Notice that the function flag.String
returns a string pointer (not a string value).
wordPtr := flag.String("name", "Ben", "Name of a person.")
numbPtr := flag.Int("numb", 42, "an int")
forkPtr := flag.Bool("fork", false, "a bool")
flag.Parse()
*wordPtr
*numbPtr
*forkPtr
flag.Args()
Sub Commands¶
You can define sub-commands using flag.NewFlagSet
.
However,
flag
does not automatically generate help docs for sub-commands defined
(which is not as convenient as argparse
in Python).
One way to improve the default behavior here
is to overwrite the -h
option for the main command
and print help documentation on sub-commands when -h
is specified.
Below is such an example.
package main
import "flag"
import "fmt"
import "os"
func main() {
help := flag.Bool("h", false, "show help doc")

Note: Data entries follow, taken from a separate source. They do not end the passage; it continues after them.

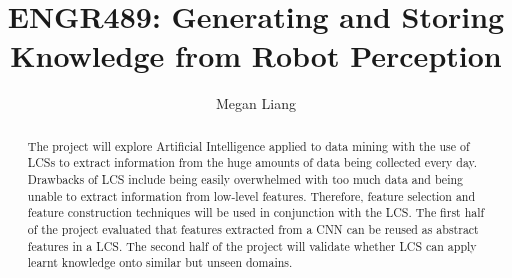 \documentclass[11pt
              , a4paper
              , twoside
              , openright
              ]{report}
\title{ENGR489: Generating and Storing Knowledge from Robot Perception}
\author{Megan Liang}
\date{}
\begin{document}
\frontmatter



\begin{abstract}

The project will explore Artificial Intelligence applied to data mining with the use of LCSs to extract information from the huge amounts of data being collected every day. Drawbacks of LCS include being easily overwhelmed with too much data and being unable to extract information from low-level features. Therefore, feature selection and feature construction techniques will be used in conjunction with the LCS. The first half of the project evaluated that features extracted from a CNN can be reused as abstract features in a LCS. The second half of the project will validate whether LCS can apply learnt knowledge onto similar but unseen domains. 

\end{abstract}


\maketitle

\tableofcontents



\mainmatter





\backmatter



%
\nocite{*}


\end{document}
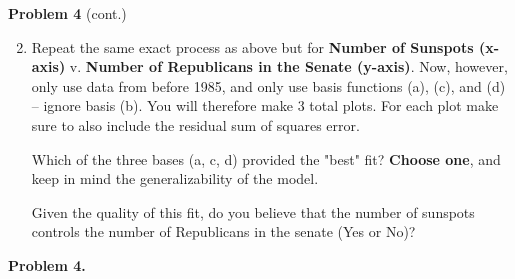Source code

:\documentclass[submit]{harvardml}
\begin{document}
\begin{framed}
\noindent\textbf{Problem 4} (cont.)\\
\begin{enumerate}
\setcounter{enumi}{1}
\item Repeat the same exact process as above but for \textbf{Number of Sunspots (x-axis)} v. \textbf{Number of Republicans in the Senate (y-axis)}. 
Now, however, only use data from before 1985, and only use basis functions (a), (c), and (d) -- ignore basis (b). You will therefore make 3 total plots. For each plot make sure to also include the residual sum of squares error.



Which of the three bases (a, c, d) provided the "best" fit? \textbf{Choose one}, and keep in mind the generalizability of the model. 

Given the quality of this fit, do you believe that the number of sunspots controls the number of Republicans in the senate (Yes or No)?
\end{enumerate}
\end{framed}
\newpage
\textbf{Problem 4.}
\end{document}
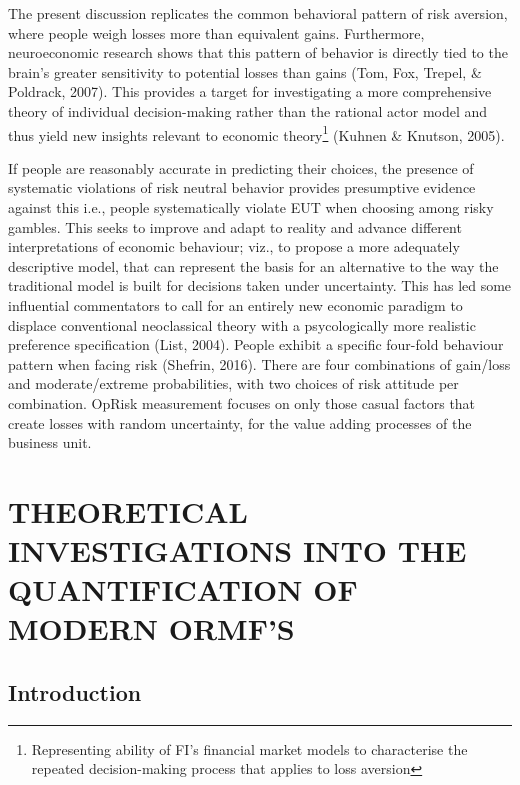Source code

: \documentclass{DissertateUSU}
\begin{document}
The present discussion replicates the common behavioral pattern of risk
aversion, where people weigh losses more than equivalent gains.
Furthermore, neuroeconomic research shows that this pattern of behavior
is directly tied to the brain's greater sensitivity to potential losses
than gains (Tom, Fox, Trepel, \& Poldrack, 2007). This provides a target
for investigating a more comprehensive theory of individual
decision-making rather than the rational actor model and thus yield new
insights relevant to economic
theory\footnote{Representing ability of FI's financial market models to characterise the repeated decision-making process that applies to loss aversion}
(Kuhnen \& Knutson, 2005).\medskip  

If people are reasonably accurate in predicting their choices, the
presence of systematic violations of risk neutral behavior provides
presumptive evidence against this i.e., people systematically violate
EUT when choosing among risky gambles. This seeks to improve and adapt
to reality and advance different interpretations of economic behaviour;
viz., to propose a more adequately descriptive model, that can represent
the basis for an alternative to the way the traditional model is built
for decisions taken under uncertainty. This has led some influential
commentators to call for an entirely new economic paradigm to displace
conventional neoclassical theory with a psycologically more realistic
preference specification (List, 2004). People exhibit a specific
four-fold behaviour pattern when facing risk (Shefrin, 2016). There are
four combinations of gain/loss and moderate/extreme probabilities, with
two choices of risk attitude per combination. OpRisk measurement focuses
on only those casual factors that create losses with random uncertainty,
for the value adding processes of the business unit.

\singlespacing

\FloatBarrier
\newpage
{}
\fancyhead[R]{\thepage}
\fancyfoot[C]{}

\chapter{THEORETICAL INVESTIGATIONS INTO THE QUANTIFICATION OF MODERN ORMF'S}

\doublespacing

\section{Introduction}
\label{sec:IntroductionChapter5}
\end{document}
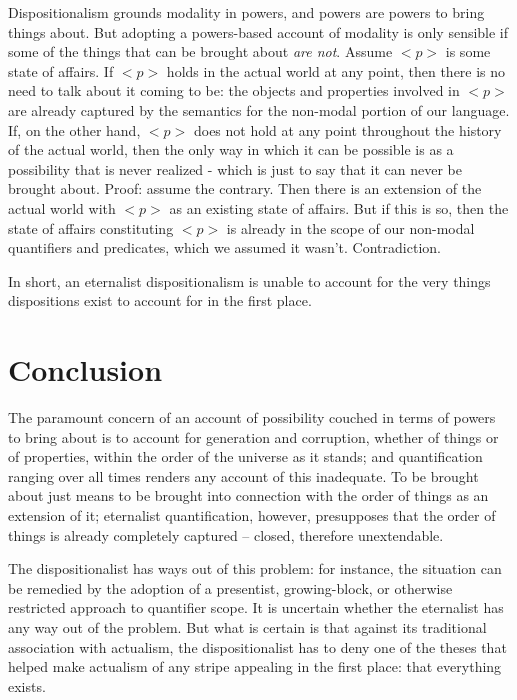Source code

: \documentclass[]{article}
\begin{document}
Dispositionalism grounds modality in powers, and powers are powers to bring things about. But adopting a powers-based account of modality is only sensible if some of the things that can be brought about \textit{are not}. Assume $<p>$ is some state of affairs. If $<p>$ holds in the actual world at any point, then there is no need to talk about it coming to be: the objects and properties involved in $<p>$ are already captured by the semantics for the non-modal portion of our language.  If, on the other hand, $<p>$ does not hold at any point throughout the history of the actual world, then the only way in which it can be possible is as a possibility that is never realized - which is just to say that it can never be brought about. Proof: assume the contrary. Then there is an extension of the actual world with $<p>$ as an existing state of affairs. But if this is so, then the state of affairs constituting $<p>$ is already in the scope of our non-modal quantifiers and predicates, which we assumed it wasn't. Contradiction.

In short, an eternalist dispositionalism is unable to account for the very things dispositions exist to account for in the first place.

\section{Conclusion}
The paramount concern of an account of possibility couched in terms of powers to bring about is to account for generation and corruption, whether of things or of properties, within the order of the universe as it stands; and quantification ranging over all times renders any account of this inadequate. To be brought about just means to be brought into connection with the order of things as an extension of it; eternalist quantification, however, presupposes that the order of things is already completely captured – closed, therefore unextendable.

The dispositionalist has ways out of this problem: for instance, the situation can be remedied by the adoption of a presentist, growing-block, or otherwise restricted approach to quantifier scope. It is uncertain whether the eternalist has any way out of the problem. But what is certain is that against its traditional association with actualism, the dispositionalist has to deny one of the theses that helped make actualism of any stripe appealing in the first place: that everything exists.


\end{document}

fooCmd := flag.NewFlagSet("foo", flag.ExitOnError)
barCmd := flag.NewFlagSet("bar", flag.ExitOnError)
flag.Parse()
if *help {
fmt.Printf(`Usage of %s
foo - help doc on foo
bar - help doc on bar
`, os.Args[0])
os.Exit(0)
}
switch os.Args[1] {
case "foo": _parse_foo(fooCmd)
case "bar": _parse_bar(barCmd)
}
}
func _parse_foo(fooCmd *flag.FlagSet) {
fooEnable := fooCmd.Bool("enable", false, "enable")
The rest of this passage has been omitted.